The results of a large body of research suggest abortions do not have a negative effect on women’s mental health, despite claims from anti-abortion groups and state legislatures.1
The authors of a new paper noted the reasons why women decide to undergo an abortion include many mental health risk factors, such as poverty, lack of social supports, domestic violence, rape, incest, pre-existing mental illness, and lack of education. But post-abortion, women’s mental health status does not deteriorate, although stress levels might increase if they experience barriers in obtaining the abortion.1
“The main gist of the paper is, ‘Don’t believe anyone who tells you that abortion causes mental illness or impairs anybody’s psychiatric well-being,’” says Nada Stotland, MD, MPH, professor of psychiatry at Rush Medical College in Chicago. Stotland researches psychiatric issues surrounding abortion. She also is the former (2008-2009) president of the American Psychiatric Association. “There is evidence, going back decades, that having an abortion in and of itself does not cause anybody to have a psychiatric illness, and rarely causes anybody to even have any significant prolonged negative psychological outcome.”
For women who have undergone an abortion, the most common reaction is relief, Stotland says. “Some people may feel guilty. Some people may feel sad, but not clinically depressed. I’ve said in some hearings that if 50% of marriages end in divorce, I think there are a lot more people regretting getting married than having abortions. Are you going to make it harder for people to get married?”
While there are people who will say they are sorry for their abortion, if they are asked if they would still have obtained an abortion if in the same circumstances and could do it over, they say they would do it again. “Maybe they wish they had a child now that they have education, income, and steady support of their living situation,” Stotland says. “But when you say, ‘Was that the wrong decision at the time?’ they say, ‘No, that was the best decision I could do at the time,’ and there’s no evidence of traumatic, lasting regrets.”
In the 1980s, Surgeon General Everett Koop reported extensive research into legalized abortion, finding that the risk of a woman dying was 25 times greater with giving birth than with abortion.2
According to 2013 reports (after Koop’s death), Koop had refused to prepare a report that detailed negative mental health effects of abortions, despite pressure from President Reagan. Koop had written to Reagan that scientific experts and evidence suggested the negative health effects were not as conclusive as Reagan hoped.3
“Reagan appointed Koop as surgeon general and ordered him to report on the impact of abortion on women in America,” Stotland says. “He was expected to write a kill report. But it turned out that Dr. Koop could have been very against abortion, but was not a liar.”

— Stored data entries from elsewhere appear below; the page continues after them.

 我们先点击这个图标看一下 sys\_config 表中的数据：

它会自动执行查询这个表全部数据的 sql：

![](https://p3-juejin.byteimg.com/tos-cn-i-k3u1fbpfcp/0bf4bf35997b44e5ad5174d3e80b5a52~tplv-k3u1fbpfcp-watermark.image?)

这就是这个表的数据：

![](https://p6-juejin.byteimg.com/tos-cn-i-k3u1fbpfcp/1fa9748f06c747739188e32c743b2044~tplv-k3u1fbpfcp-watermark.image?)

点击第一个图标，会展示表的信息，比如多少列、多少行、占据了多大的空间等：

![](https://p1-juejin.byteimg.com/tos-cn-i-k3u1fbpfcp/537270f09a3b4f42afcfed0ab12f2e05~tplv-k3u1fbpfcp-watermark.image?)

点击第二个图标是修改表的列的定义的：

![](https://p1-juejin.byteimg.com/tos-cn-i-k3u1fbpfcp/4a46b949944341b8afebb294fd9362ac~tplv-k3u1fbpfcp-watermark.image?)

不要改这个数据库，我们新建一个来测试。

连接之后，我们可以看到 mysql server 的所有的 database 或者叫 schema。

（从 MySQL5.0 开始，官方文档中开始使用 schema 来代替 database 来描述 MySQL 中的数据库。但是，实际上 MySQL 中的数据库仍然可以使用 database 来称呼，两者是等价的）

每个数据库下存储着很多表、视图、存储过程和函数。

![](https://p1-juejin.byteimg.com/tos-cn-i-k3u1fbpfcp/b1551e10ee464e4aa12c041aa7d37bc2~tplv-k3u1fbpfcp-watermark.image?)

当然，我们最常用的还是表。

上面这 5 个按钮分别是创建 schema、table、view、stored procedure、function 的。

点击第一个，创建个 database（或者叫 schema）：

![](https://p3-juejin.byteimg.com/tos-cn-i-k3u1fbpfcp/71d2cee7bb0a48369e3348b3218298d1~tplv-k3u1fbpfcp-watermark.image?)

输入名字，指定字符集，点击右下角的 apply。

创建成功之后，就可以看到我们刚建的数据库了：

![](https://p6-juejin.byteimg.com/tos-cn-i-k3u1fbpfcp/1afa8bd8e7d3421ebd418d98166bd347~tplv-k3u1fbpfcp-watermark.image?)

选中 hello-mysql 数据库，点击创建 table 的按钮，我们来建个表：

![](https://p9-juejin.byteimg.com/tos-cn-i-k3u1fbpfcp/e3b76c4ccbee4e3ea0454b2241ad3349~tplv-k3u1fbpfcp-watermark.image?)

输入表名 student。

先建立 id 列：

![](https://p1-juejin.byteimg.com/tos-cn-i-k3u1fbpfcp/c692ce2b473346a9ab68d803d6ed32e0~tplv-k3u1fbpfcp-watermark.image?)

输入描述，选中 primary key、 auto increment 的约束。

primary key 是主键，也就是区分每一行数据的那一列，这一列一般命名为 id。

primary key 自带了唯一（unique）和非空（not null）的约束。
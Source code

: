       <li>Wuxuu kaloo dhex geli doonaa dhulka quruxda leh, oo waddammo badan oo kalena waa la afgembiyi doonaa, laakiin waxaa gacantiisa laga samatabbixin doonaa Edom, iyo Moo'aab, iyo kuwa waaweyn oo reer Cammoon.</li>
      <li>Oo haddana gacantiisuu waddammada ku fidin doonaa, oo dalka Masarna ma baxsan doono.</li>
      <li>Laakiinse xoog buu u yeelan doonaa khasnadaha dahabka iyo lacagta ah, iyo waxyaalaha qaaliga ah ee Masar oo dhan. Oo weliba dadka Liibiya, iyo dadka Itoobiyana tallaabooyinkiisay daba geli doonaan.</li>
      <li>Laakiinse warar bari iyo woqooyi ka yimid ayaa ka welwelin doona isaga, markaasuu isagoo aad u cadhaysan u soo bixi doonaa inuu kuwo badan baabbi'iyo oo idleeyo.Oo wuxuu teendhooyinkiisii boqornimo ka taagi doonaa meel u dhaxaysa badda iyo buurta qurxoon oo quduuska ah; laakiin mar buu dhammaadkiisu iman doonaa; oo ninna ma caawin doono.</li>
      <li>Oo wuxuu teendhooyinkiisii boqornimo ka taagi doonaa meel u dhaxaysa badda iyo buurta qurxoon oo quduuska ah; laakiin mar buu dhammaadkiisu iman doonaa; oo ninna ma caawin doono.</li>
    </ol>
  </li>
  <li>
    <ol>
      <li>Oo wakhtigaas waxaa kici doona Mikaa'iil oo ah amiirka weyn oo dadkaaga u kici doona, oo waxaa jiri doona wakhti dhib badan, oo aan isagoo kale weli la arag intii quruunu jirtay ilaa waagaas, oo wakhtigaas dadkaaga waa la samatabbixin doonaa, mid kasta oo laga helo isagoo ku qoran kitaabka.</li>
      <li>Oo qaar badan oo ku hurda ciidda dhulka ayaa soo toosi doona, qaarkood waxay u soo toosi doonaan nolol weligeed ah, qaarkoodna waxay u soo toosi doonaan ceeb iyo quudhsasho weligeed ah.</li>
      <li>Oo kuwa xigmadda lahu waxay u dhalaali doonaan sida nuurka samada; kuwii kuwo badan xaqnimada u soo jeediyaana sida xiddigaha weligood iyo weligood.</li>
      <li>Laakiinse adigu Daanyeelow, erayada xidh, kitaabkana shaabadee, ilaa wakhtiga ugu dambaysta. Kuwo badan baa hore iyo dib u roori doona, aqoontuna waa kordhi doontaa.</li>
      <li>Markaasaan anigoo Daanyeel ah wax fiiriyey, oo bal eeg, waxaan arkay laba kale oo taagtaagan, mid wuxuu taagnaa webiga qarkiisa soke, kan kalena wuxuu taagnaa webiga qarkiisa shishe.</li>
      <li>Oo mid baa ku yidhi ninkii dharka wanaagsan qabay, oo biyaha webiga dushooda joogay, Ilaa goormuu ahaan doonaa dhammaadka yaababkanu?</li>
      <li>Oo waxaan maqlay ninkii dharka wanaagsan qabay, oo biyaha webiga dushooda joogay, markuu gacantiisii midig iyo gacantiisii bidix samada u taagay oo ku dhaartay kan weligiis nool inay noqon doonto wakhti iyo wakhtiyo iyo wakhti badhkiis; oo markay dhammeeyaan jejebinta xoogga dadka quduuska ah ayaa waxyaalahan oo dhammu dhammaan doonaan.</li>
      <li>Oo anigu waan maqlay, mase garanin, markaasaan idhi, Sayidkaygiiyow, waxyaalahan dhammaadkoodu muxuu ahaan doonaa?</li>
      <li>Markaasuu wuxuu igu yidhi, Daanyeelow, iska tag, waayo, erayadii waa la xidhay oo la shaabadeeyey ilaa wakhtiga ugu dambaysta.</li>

Stotland, who was a committee chair with the American Psychiatric Association in the 1980s, was asked to review literature and speak at a hearing, held by Koop, on abortion. After the hearing, Koop refused to write a report that made unsubstantiated claims about abortion’s mental health effect on women, she explains.
Despite the lack of solid, evidence-based data on causative links between abortion and mental illness, some states require abortion providers to tell patients of the risk of depression, suicide, substance use, and other issues. “There is no other medical procedure in which the state tells doctors and providers which words they have to tell patients about the procedure,” Stotland says.
There also are no parallels to how some states require providers to take an ultrasound of the woman’s embryo and make her look at it, she adds.
“I was a psychiatric consultant in OB/GYN and psychiatric medicine, and there’s no other similar situation,” Stotland says. “It is much more important for women’s mental health to be able to get abortions when they need them, and it’s deleterious to their mental health to put barriers in their way. All the obstacles only increase the stress on your patient. You can reassure the patient that once she decides this is what she has to do with her life, she can rest assured that [having an abortion] will not increase any psychiatric condition.”
- Stotland NL, Shrestha AD, Stotland NE. Reproductive rights and women’s mental health: Essential information for the obstetrician-gynecologist. Obstet Gynecol Clin North Am 2021;48:11-29.
- More on Koop’s study of abortion. Fam Plann Perspect 1990;22:36-39.
- Heyman R. C. Everett Koop, surgeon general who rebuffed Reagan on abortion, dies. MIC. Feb. 26, 2013.